▶ **Exercise description**
Given the records below, pull every line with the word "mathcal" into the answer.

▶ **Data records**
------
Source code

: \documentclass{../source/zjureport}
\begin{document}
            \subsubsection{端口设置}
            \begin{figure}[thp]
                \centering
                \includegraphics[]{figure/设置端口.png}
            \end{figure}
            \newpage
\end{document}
------
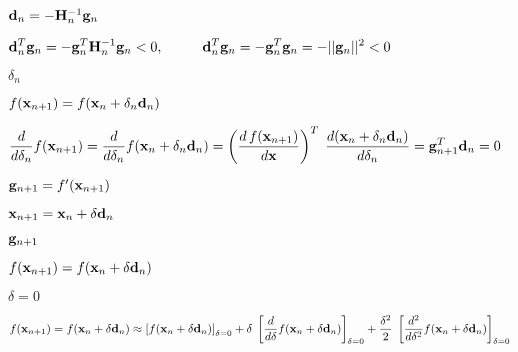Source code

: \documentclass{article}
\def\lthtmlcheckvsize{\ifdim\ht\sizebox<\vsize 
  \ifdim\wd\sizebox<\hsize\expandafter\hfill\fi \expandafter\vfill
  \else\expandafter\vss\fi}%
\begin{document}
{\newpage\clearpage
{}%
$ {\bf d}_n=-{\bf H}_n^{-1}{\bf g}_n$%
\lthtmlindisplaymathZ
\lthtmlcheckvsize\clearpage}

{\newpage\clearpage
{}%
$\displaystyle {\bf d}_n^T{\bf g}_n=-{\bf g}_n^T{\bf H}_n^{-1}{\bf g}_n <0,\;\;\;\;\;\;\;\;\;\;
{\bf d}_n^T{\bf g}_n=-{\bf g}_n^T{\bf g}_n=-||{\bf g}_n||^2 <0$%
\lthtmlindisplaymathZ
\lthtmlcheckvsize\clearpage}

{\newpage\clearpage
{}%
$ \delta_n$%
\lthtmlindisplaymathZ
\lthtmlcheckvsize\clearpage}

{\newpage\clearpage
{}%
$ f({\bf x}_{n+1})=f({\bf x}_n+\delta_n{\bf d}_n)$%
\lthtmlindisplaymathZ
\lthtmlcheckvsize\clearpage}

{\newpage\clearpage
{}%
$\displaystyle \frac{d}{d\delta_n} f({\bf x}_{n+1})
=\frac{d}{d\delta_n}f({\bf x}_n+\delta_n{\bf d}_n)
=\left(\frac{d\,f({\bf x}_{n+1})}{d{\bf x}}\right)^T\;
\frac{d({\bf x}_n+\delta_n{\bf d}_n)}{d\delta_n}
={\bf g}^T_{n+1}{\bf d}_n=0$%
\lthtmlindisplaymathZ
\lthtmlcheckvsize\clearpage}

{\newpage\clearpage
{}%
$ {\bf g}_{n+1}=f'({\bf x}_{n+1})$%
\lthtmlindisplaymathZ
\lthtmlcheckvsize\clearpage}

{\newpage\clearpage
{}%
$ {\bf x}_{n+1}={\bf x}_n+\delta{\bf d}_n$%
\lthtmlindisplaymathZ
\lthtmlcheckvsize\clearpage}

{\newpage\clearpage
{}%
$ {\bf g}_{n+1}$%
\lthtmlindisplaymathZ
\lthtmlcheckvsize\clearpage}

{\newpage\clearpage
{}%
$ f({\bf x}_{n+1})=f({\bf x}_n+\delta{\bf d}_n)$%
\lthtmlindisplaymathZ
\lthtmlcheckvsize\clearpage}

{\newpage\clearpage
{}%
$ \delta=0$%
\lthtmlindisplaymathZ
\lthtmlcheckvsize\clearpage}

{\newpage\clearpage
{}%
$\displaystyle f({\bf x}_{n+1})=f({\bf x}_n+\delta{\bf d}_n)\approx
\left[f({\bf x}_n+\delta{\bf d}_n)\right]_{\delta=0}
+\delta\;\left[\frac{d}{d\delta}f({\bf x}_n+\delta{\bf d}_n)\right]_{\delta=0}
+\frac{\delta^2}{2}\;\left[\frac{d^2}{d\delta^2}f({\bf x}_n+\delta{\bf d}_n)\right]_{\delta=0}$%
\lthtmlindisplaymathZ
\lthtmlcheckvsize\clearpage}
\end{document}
------
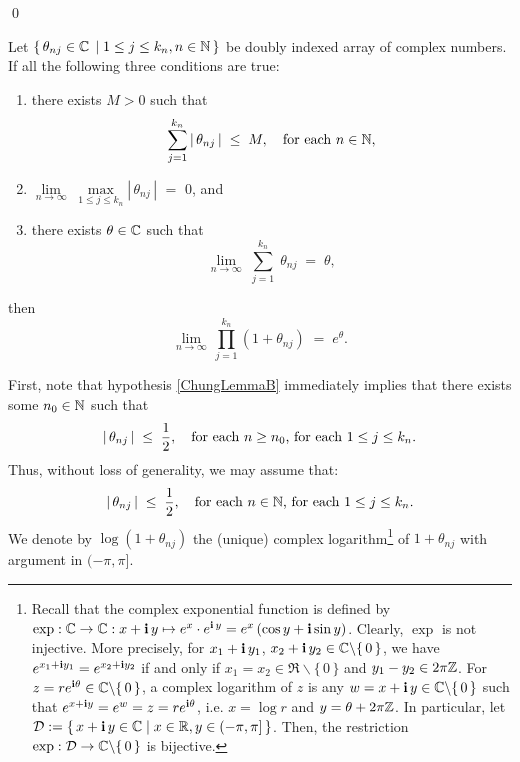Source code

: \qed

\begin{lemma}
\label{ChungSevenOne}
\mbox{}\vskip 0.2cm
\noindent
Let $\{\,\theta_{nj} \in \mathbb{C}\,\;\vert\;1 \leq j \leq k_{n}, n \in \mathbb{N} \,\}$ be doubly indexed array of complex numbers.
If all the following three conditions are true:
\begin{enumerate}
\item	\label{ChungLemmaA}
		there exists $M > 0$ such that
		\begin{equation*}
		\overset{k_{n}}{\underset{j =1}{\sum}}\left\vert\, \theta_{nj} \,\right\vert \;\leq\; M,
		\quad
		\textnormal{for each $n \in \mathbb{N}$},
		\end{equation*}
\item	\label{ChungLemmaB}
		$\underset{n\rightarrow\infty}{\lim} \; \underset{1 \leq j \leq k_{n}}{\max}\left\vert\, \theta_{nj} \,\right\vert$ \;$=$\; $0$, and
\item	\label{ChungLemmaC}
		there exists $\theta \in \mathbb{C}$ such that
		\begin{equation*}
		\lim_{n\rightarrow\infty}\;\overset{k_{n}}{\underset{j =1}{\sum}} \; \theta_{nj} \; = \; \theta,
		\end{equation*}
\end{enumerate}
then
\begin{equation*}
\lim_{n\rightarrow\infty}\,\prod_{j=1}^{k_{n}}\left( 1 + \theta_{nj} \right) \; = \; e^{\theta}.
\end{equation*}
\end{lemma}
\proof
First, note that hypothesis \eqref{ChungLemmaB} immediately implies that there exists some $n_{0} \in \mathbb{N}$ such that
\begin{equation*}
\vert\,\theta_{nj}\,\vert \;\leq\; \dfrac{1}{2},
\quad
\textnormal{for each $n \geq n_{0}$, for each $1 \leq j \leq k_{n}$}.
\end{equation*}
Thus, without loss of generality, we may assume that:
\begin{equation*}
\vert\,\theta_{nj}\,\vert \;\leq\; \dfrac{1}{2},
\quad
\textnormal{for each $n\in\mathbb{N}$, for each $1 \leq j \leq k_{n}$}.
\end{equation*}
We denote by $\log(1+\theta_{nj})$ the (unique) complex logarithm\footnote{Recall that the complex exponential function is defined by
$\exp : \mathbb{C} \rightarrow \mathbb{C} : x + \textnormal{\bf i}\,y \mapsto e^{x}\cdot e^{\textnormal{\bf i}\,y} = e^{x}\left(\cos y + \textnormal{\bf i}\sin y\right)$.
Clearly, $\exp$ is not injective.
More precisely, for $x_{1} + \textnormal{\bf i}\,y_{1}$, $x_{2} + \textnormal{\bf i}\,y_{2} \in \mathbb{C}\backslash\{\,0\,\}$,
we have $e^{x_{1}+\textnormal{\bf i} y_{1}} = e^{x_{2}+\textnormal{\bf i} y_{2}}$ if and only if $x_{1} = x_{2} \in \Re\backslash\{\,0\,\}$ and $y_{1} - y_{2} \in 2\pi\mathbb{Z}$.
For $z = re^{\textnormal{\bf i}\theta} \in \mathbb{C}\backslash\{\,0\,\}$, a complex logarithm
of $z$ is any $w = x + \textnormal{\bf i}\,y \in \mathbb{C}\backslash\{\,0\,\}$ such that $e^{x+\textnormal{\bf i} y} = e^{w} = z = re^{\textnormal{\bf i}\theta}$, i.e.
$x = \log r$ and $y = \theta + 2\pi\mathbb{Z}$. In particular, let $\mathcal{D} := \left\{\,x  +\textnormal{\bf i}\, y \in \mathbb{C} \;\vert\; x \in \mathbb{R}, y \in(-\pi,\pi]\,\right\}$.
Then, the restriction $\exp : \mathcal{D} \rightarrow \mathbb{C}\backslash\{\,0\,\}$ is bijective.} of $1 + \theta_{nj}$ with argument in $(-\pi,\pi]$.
------
▶ **Exercise response**
$x = \log r$ and $y = \theta + 2\pi\mathbb{Z}$. In particular, let $\mathcal{D} := \left\{\,x  +\textnormal{\bf i}\, y \in \mathbb{C} \;\vert\; x \in \mathbb{R}, y \in(-\pi,\pi]\,\right\}$.
Then, the restriction $\exp : \mathcal{D} \rightarrow \mathbb{C}\backslash\{\,0\,\}$ is bijective.} of $1 + \theta_{nj}$ with argument in $(-\pi,\pi]$.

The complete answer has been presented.